Gas introduced from the outside through the hole 110a of the pedestal 110 passes through the gap between the bottom portion 121 of the vessel 120 and the upper surface of the pedestal 110, and again of the vessel chamber 130 It passes through the gas passage space between the first inner surface 132c and the outer surface 122b of the side wall 122 of the vessel 120. Thereafter, the gas may flow into the space surrounded by the container 120, the inner surface 122a, and the second inner surface 132d of the container chamber 130. On the contrary, the harmful gas generated during the sintering of the soft metal contained in the container 120 may be discharged through the hole 110a in the reverse order. In this case, since a minute gap is formed between the intermediate support surface 132b of the container chamber 130 and the upper surface 122c of the side wall 122 of the container by the pressure of the gas, gas may flow out and inflow. The gas passage space between the first inner surface 132c of the vessel chamber 130 and the outer surface 122b of the sidewall 122 of the vessel 120 and between the sidewall 132a and the pedestal 110c With this, the gas can be discharged smoothly.
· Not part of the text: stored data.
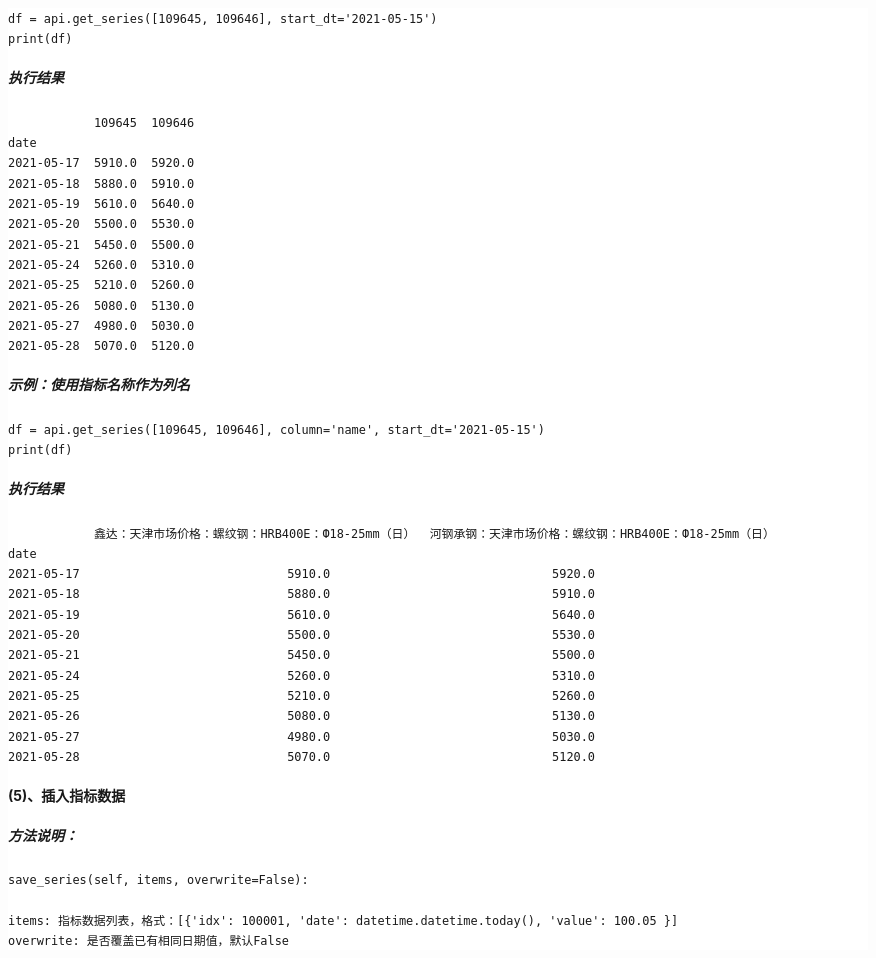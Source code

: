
 ```
df = api.get_series([109645, 109646], start_dt='2021-05-15')
print(df)
```

##### 执行结果

```
            109645  109646
date                      
2021-05-17  5910.0  5920.0
2021-05-18  5880.0  5910.0
2021-05-19  5610.0  5640.0
2021-05-20  5500.0  5530.0
2021-05-21  5450.0  5500.0
2021-05-24  5260.0  5310.0
2021-05-25  5210.0  5260.0
2021-05-26  5080.0  5130.0
2021-05-27  4980.0  5030.0
2021-05-28  5070.0  5120.0
```

##### 示例：使用指标名称作为列名

```
df = api.get_series([109645, 109646], column='name', start_dt='2021-05-15')
print(df)
```

##### 执行结果

```
            鑫达：天津市场价格：螺纹钢：HRB400E：Ф18-25mm（日）  河钢承钢：天津市场价格：螺纹钢：HRB400E：Ф18-25mm（日）
date                                                                              
2021-05-17                             5910.0                               5920.0
2021-05-18                             5880.0                               5910.0
2021-05-19                             5610.0                               5640.0
2021-05-20                             5500.0                               5530.0
2021-05-21                             5450.0                               5500.0
2021-05-24                             5260.0                               5310.0
2021-05-25                             5210.0                               5260.0
2021-05-26                             5080.0                               5130.0
2021-05-27                             4980.0                               5030.0
2021-05-28                             5070.0                               5120.0
```

#### (5)、插入指标数据

##### 方法说明：

```buildoutcfg
save_series(self, items, overwrite=False):

items: 指标数据列表，格式：[{'idx': 100001, 'date': datetime.datetime.today(), 'value': 100.05 }]
overwrite: 是否覆盖已有相同日期值，默认False
```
Meanwhile, the T valve 40 described with reference to FIG. 3 may be coupled to the hole 110a of the pedestal 110 to allow inflow of argon gas and discharge of harmful gas. T shown in FIG. 9 is for example 1 mm or more, preferably 1 mm to 10 mm. The sintering apparatus described with reference to FIGS. 8 to 11 may also perform the sintering operation through the method as described with reference to FIGS. 1 to 7 above.

Claims

A container having a bottom portion, a sidewall extending perpendicular to the plane of the bottom portion, and a spacer formed on the bottom portion at a bottom surface thereof;

A pedestal having an upper surface on which the spacer of the container is supported, an edge surface extending along an edge of the upper surface, and a hole; And,

A container chamber having an upper surface portion and a side wall extending perpendicular to the plane of the upper surface portion, wherein the side wall of the container chamber is formed with a first inner surface and a second inner surface, and the container chamber covers the container. And a gas passage space formed between the first inner surface of the side wall of the vessel chamber and the outer surface of the side wall of the vessel.
The method of claim 1,

A lower support surface extending at right angles from a first inner surface of the side wall of the container chamber is supported on an edge surface of the pedestal,

Sintering apparatus, characterized in that the intermediate support surface extending at right angles from the second inner surface of the side wall of the vessel chamber is supported on the upper surface of the side wall of the vessel.
The method of claim 1,

And the distance between the first inner surface of the side wall of the vessel chamber and the outer surface of the side wall of the vessel is between 1 mm and 10 mm.
The method of claim 1,

A space spaced by the spacer between the hole in the bottom portion, the bottom surface of the bottom portion of the vessel and the top surface of the backing portion, and a gas between the outer surface of the sidewall of the vessel and the first inner surface of the sidewall of the vessel chamber A sintering device, characterized in that the passage space is communicatively connected.
The method of claim 2,

An annular gap portion is formed between the first inner surface of the container chamber and the intermediate support surface, so that the gap portion covers the container with the first inner surface of the sidewall of the container chamber and the container. A sintering apparatus, characterized by forming a space extending from the gas passage space formed between the outer surface of the side wall.
The method of claim 1,

A hole in the pedestal is coupled to the T valve to control the gas,

The argon gas supply valve is coupled to one side of the T valve, the gas discharge valve is coupled to the other side of the T valve, sintering apparatus.